In the talk I shall describe a puzzle for children. We have a
pile of stones and a graph D with n vertices. At most one stone may be
placed on a vertex, so a vertex has one of two states: stoned or
unstoned. We move by selecting a vertex v having an *odd* number of
stoned neighbors, and then change the state of v. Given an initial
configuration of stones on the graph D, we try to reduce the total
number of stones as much as possible. How to determine this minimal
number of stones from the initial configuration?

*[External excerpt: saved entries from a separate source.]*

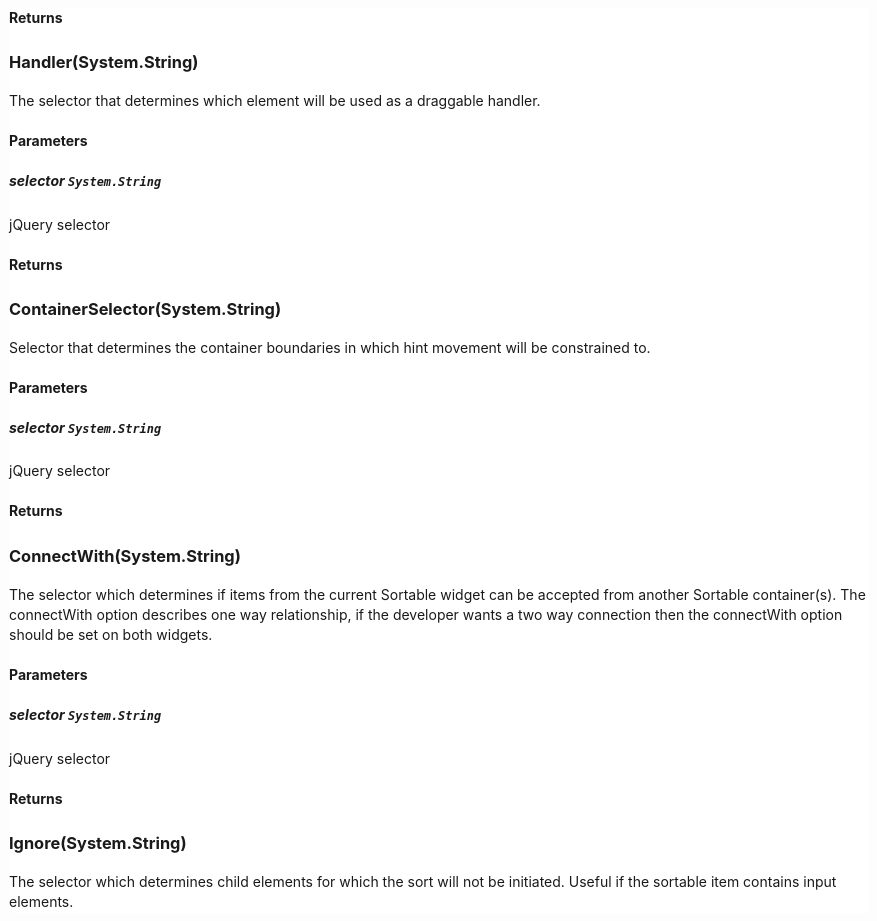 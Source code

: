 

#### Returns




### Handler(System.String)
The selector that determines which element will be used as a draggable handler.


#### Parameters

##### selector `System.String`
jQuery selector



#### Returns




### ContainerSelector(System.String)
Selector that determines the container boundaries in which hint movement will be constrained to.


#### Parameters

##### selector `System.String`
jQuery selector



#### Returns




### ConnectWith(System.String)
The selector which determines if items from the current Sortable widget can be accepted from another Sortable container(s). The connectWith option describes one way relationship, if the developer wants a two way connection then the connectWith option should be set on both widgets.


#### Parameters

##### selector `System.String`
jQuery selector



#### Returns




### Ignore(System.String)
The selector which determines child elements for which the sort will not be initiated. Useful if the sortable item contains input elements.
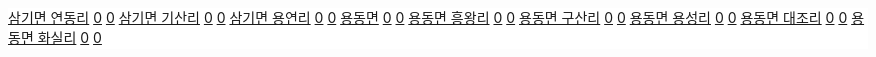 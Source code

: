 
  <tr class="item">
    <td><a href="전라북도익산시삼기면연동리">삼기면 연동리</a></td>
    <td><a href="전라북도익산시삼기면연동리">0</a></td>
    <td><a href="전라북도익산시삼기면연동리">0</a></td>
  </tr>
    

  <tr class="item">
    <td><a href="전라북도익산시삼기면기산리">삼기면 기산리</a></td>
    <td><a href="전라북도익산시삼기면기산리">0</a></td>
    <td><a href="전라북도익산시삼기면기산리">0</a></td>
  </tr>
    

  <tr class="item">
    <td><a href="전라북도익산시삼기면용연리">삼기면 용연리</a></td>
    <td><a href="전라북도익산시삼기면용연리">0</a></td>
    <td><a href="전라북도익산시삼기면용연리">0</a></td>
  </tr>
    

  <tr class="item">
    <td><a href="전라북도익산시용동면">용동면</a></td>
    <td><a href="전라북도익산시용동면">0</a></td>
    <td><a href="전라북도익산시용동면">0</a></td>
  </tr>
    

  <tr class="item">
    <td><a href="전라북도익산시용동면흥왕리">용동면 흥왕리</a></td>
    <td><a href="전라북도익산시용동면흥왕리">0</a></td>
    <td><a href="전라북도익산시용동면흥왕리">0</a></td>
  </tr>
    

  <tr class="item">
    <td><a href="전라북도익산시용동면구산리">용동면 구산리</a></td>
    <td><a href="전라북도익산시용동면구산리">0</a></td>
    <td><a href="전라북도익산시용동면구산리">0</a></td>
  </tr>
    

  <tr class="item">
    <td><a href="전라북도익산시용동면용성리">용동면 용성리</a></td>
    <td><a href="전라북도익산시용동면용성리">0</a></td>
    <td><a href="전라북도익산시용동면용성리">0</a></td>
  </tr>
    

  <tr class="item">
    <td><a href="전라북도익산시용동면대조리">용동면 대조리</a></td>
    <td><a href="전라북도익산시용동면대조리">0</a></td>
    <td><a href="전라북도익산시용동면대조리">0</a></td>
  </tr>
    

  <tr class="item">
    <td><a href="전라북도익산시용동면화실리">용동면 화실리</a></td>
    <td><a href="전라북도익산시용동면화실리">0</a></td>
    <td><a href="전라북도익산시용동면화실리">0</a></td>
  </tr>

This puzzle, introduced by Mark Reeder in 2005, is related to the
Galois cohomology set H^1(R,G), where G is a simply connected,
simple, compact algebraic group over the field R of real numbers. The
graph D is the Dynkin diagram of G. We solve a generalized version of
the puzzle. Our solution of generalized Reeder's puzzle gives a
method to compute the number of connected components of (G/H)(R),
where G is a simply connected semisimple Rgroup, H is a simply
connected semisimple Rsubgroup of G, and G/H is the homogeneous space
of G by H, which is an algebraic variety over R.
This will be a colloquiumstyle talk. No preliminary knowledge of
algebraic groups, Dynkin diagrams or Galois cohomology will be
assumed. The talk is based on a joint work with Zachi Evenor (TAU).